The Namaqua Dove, though, is by no means restricted to this region. It is associated with similarly dry areas over most of its distribution, but also occurs in wetter habitats, such as grassland or open woodland, as long as the vegetation is not too lush. It lives on the ground a lot, walking slowly and leisurely over open patches of soil or in very short grass. Here it pecks up small seeds of grasses or weedy herbs such as amaranth. Where the grass is longer and thicker it will use man–made open patches such as the edges of roads, or footpaths, old farmlands, or gardens and farmyards in rural areas. Similarly it will use areas where large mammals have reduced the grass cover by grazing and trampling, or where recent fires have burnt down the grass. It avoids places densely populated with humans. It doesn't seem to like bustle.
Apart from South Africa, Namaqua Doves live in the rest of sub-Saharan Africa except for the more densely vegetated regions. It also occurs on Madagascar, and extends into southern Arabia and southwest Asia as far as Turkey.
Namaqua doves are currently placed in a genus all their own.
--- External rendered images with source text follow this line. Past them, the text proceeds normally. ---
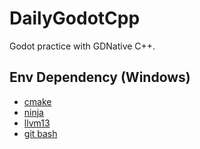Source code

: # DailyGodotCpp
Godot practice with GDNative C++.
## Env Dependency (Windows)
* [cmake](https://cmake.org/download/)
* [ninja](https://github.com/ninja-build/ninja/releases)
* [llvm13](https://github.com/llvm/llvm-project/releases/tag/llvmorg-13.0.1)
* [git bash](https://git-scm.com/download/win)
Their closest relatives are the previously mentioned wood doves that occur in well developed savannah, woods and forests in Africa. Like the wood doves, they are small in body, have iridescent spots on their wings, and chestnut or reddish brown flight feathers. They have also a very similar head and bill shape, some wood doves' bills also being red and yellow. But unlike the wood doves, they have lengthened tails, and are strongly sexually dimorphic – the males looking very different from the females. The black face and breast patch of the male Namaqua Dove is also a unique feature. Lastly, the call differs from those of the wood doves: all of those have coos consisting of several repeated, strong hoots, often descending the scale. These coos are very characteristic of woodland regions in Africa, while the Namaqua Dove's soft cooing is very rarely heard at all.
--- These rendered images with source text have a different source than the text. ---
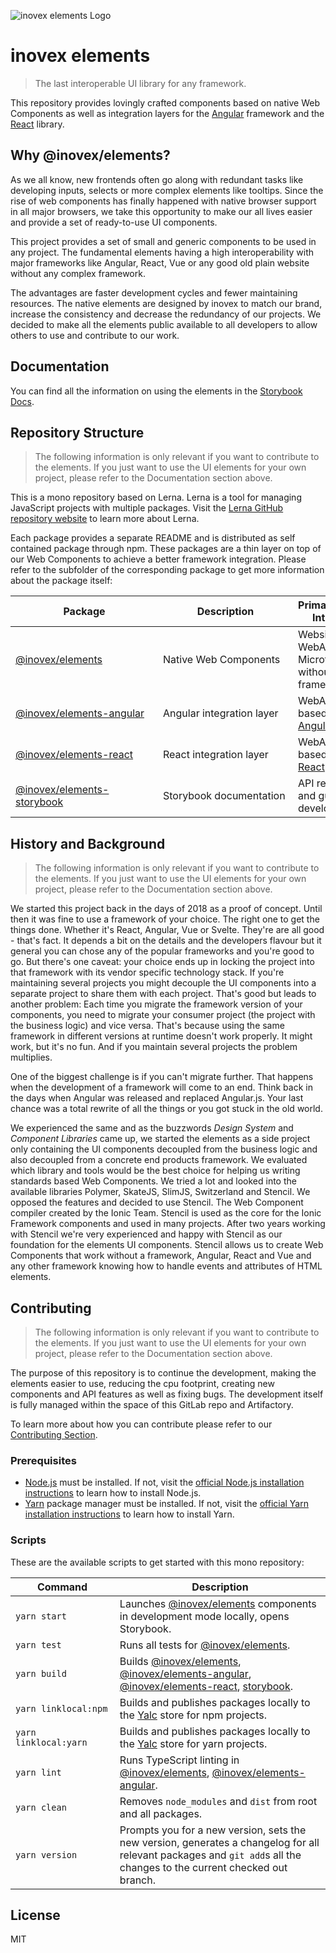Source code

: ![inovex elements Logo](doc/assets/elements.svg "inovex elements Logo")

# inovex elements

> The last interoperable UI library for any framework.

This repository provides lovingly crafted components based on native Web Components as well as integration layers for the [Angular](https://github.com/angular) framework and the [React](https://github.com/facebook/react) library.

## Why @inovex/elements?

As we all know, new frontends often go along with redundant tasks like developing inputs, selects or more complex elements like tooltips. Since the rise of web components has finally happened with native browser support in all major browsers, we take this opportunity to make our all lives easier and provide a set of ready-to-use UI components.

This project provides a set of small and generic components to be used in any project. The fundamental elements having a high interoperability with major frameworks like Angular, React, Vue or any good old plain website without any complex framework.

The advantages are faster development cycles and fewer maintaining resources. The native elements are designed by inovex to match our brand, increase the consistency and decrease the redundancy of our projects. We decided to make all the elements public available to all developers to allow others to use and contribute to our work.

## Documentation

You can find all the information on using the elements in the [Storybook Docs](https://elements.inovex.de/dist/latest/storybook).

## Repository Structure

> The following information is only relevant if you want to contribute to the elements. If you just want
> to use the UI elements for your own project, please refer to the Documentation section above.

This is a mono repository based on Lerna. Lerna is a tool for managing JavaScript projects with multiple packages. Visit the [Lerna GitHub repository website](https://github.com/lerna/lerna) to learn more about Lerna.

Each package provides a separate README and is distributed as self contained package through npm. These packages are a thin layer on top of our Web Components to achieve a better framework integration. Please refer to the subfolder of the corresponding package to get more information about the package itself:

| <div style="width:220px">**Package**</div> | <div style="width:200px">**Description**</div> | **Primary Usage Intention** |
| --- | --- | --- |
| [@inovex/elements](packages/elements)|Native Web Components|Websites, WebApps and Microfrontends without a framework.|
| [@inovex/elements-angular](packages/elements-angular/elements)|Angular integration layer|WebApps based on [Angular](https://github.com/angular).|
| [@inovex/elements-react](packages/elements-react)|React integration layer|WebApps based on [React](https://github.com/facebook/react).|
| [@inovex/elements-storybook](packages/elements-storybook)|Storybook documentation|API reference and guide for developers.|

## History and Background

> The following information is only relevant if you want to contribute to the elements. If you just want
> to use the UI elements for your own project, please refer to the Documentation section above.

We started this project back in the days of 2018 as a proof of concept. Until then it was fine to use a framework of your choice. The right one to get the things done. Whether it's React, Angular, Vue or Svelte. They're are all good - that's fact. It depends a bit on the details and the developers flavour but it general you can chose any of the popular frameworks and you're good to go. But there's one caveat: your choice ends up in locking the project into that framework with its vendor specific technology stack. If you're maintaining several projects you might decouple the UI components into a separate project to share them with each project. That's good but leads to another problem: Each time you migrate the framework version of your components, you need to migrate your consumer project (the project with the business logic) and vice versa. That's because using the same framework in different versions at runtime doesn't work properly. It might work, but it's no fun. And if you maintain several projects the problem multiplies.

One of the biggest challenge is if you can't migrate further. That happens when the development of a framework will come to an end. Think back in the days when Angular was released and replaced Angular.js. Your last chance was a total rewrite of all the things or you got stuck in the old world.

We experienced the same and as the buzzwords *Design System* and *Component Libraries* came up, we started the elements as a side project only containing the UI components decoupled from the business logic and also decoupled from a concrete end products framework. We evaluated which library and tools would be the best choice for helping us writing standards based Web Components. We tried a lot and looked into the available libraries Polymer, SkateJS, SlimJS, Switzerland and Stencil. We opposed the features and decided to use Stencil. The Web Component compiler created by the Ionic Team. Stencil is used as the core for the Ionic Framework components and used in many projects. After two years working with Stencil we're very experienced and happy with Stencil as our foundation for the elements UI components. Stencil allows us to create Web Components that work without a framework, Angular, React and Vue and any other framework knowing how to handle events and attributes of HTML elements.

## Contributing

> The following information is only relevant if you want to contribute to the elements. If you just want
> to use the UI elements for your own project, please refer to the Documentation section above.

The purpose of this repository is to continue the development, making the elements easier to use, reducing the cpu footprint, creating new components and API features as well as fixing bugs. The development itself is fully managed within the space of this GitLab repo and Artifactory.

To learn more about how you can contribute please refer to our [Contributing Section](https://elements.inovex.de/dist/latest/storybook/?path=/story/docs-contributing--architectural-overview).

### Prerequisites

* [Node.js](https://nodejs.org) must be installed. If not, visit the [official Node.js installation instructions](https://nodejs.org/en/download/package-manager/) to learn how to install Node.js.
* [Yarn](https://yarnpkg.com) package manager must be installed. If not, visit the
[official Yarn installation instructions](https://yarnpkg.com/getting-started/install) to learn how
to install Yarn.

### Scripts

These are the available scripts to get started with this mono repository:

| <div style="width:150px">**Command**</div> | **Description** |
| --- | --- |
|`yarn start`|Launches [@inovex/elements](packages/elements) components in development mode locally, opens Storybook.|
|`yarn test`|Runs all tests for [@inovex/elements](packages/elements).|
|`yarn build`|Builds [@inovex/elements](packages/elements), [@inovex/elements-angular](packages/elements-angular), [@inovex/elements-react](packages/elements-react), [storybook](packages/storybook).|
|`yarn linklocal:npm`|Builds and publishes packages locally to the [Yalc](https://github.com/whitecolor/yalc) store for npm projects.|
|`yarn linklocal:yarn`|Builds and publishes packages locally to the [Yalc](https://github.com/whitecolor/yalc) store for yarn projects.|
|`yarn lint`|Runs TypeScript linting in [@inovex/elements](packages/elements), [@inovex/elements-angular](packages/elements-angular).|
|`yarn clean`|Removes `node_modules` and `dist` from root and all packages.|
|`yarn version`|Prompts you for a new version, sets the new version, generates a changelog for all relevant packages and `git add`s all the changes to the current checked out branch.|

## License

MIT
There is much we still don't know about these doves. In particular, they have unusual migratory habits. They do not move around every year on fixed routes, like swallows, to and from specific breeding grounds. Their movements are more local and not according to fixed patterns. They do not even seem to be responding to for instance rains: sometimes they'll move into a particular region after it has received good rains, but other times they'll leave an area after it has received above average rainfall. In the same way, its population numbers in any region may fluctuate wildly, many being seen in some years, none in others. Overall, the population of this species seems to be stable and it is not considered to be threatened.